Now, to address your question, the total angular momentum operator J is indeed a spherical tensor operator. This can be seen from its transformation properties under rotations. As you have correctly mentioned, the components of J (Jx, Jy, Jz) do not individually satisfy the definition of a spherical tensor operator. However, when taken together as a vector operator, they do form a spherical tensor operator of rank 1.

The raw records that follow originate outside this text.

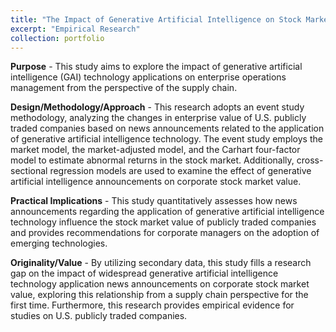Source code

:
 ```yaml
---
title: "The Impact of Generative Artificial Intelligence on Stock Market Reaction An Empirical Study of Listed Companies in the United States"
excerpt: "Empirical Research"
collection: portfolio
---
```


**Purpose** - This study aims to explore the impact of generative artificial intelligence (GAI) technology applications on enterprise operations management from the perspective of the supply chain.

**Design/Methodology/Approach** - This research adopts an event study methodology, analyzing the changes in enterprise value of U.S. publicly traded companies based on news announcements related to the application of generative artificial intelligence technology. The event study employs the market model, the market-adjusted model, and the Carhart four-factor model to estimate abnormal returns in the stock market. Additionally, cross-sectional regression models are used to examine the effect of generative artificial intelligence announcements on corporate stock market value.

**Practical Implications** - This study quantitatively assesses how news announcements regarding the application of generative artificial intelligence technology influence the stock market value of publicly traded companies and provides recommendations for corporate managers on the adoption of emerging technologies.

**Originality/Value** - By utilizing secondary data, this study fills a research gap on the impact of widespread generative artificial intelligence technology application news announcements on corporate stock market value, exploring this relationship from a supply chain perspective for the first time. Furthermore, this research provides empirical evidence for studies on U.S. publicly traded companies.

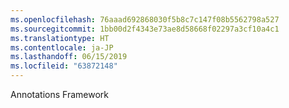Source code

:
 ```yaml
---
ms.openlocfilehash: 76aaad692868030f5b8c7c147f08b5562798a527
ms.sourcegitcommit: 1bb00d2f4343e73ae8d58668f02297a3cf10a4c1
ms.translationtype: HT
ms.contentlocale: ja-JP
ms.lasthandoff: 06/15/2019
ms.locfileid: "63872148"
---
```

Annotations Framework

Sakurai's definition of a vector operator is a specific case of a spherical tensor operator of rank 1. This is because, as you have pointed out, the components of J do not satisfy the definition of a spherical tensor operator individually. Therefore, in order to define J as a spherical tensor operator, we need to consider it as a vector operator.

I hope this helps to clarify your confusion. It is important to note that different textbooks or sources may use different definitions and notations for the same concept. It is always a good practice to carefully read and understand the context in which a particular definition is being used.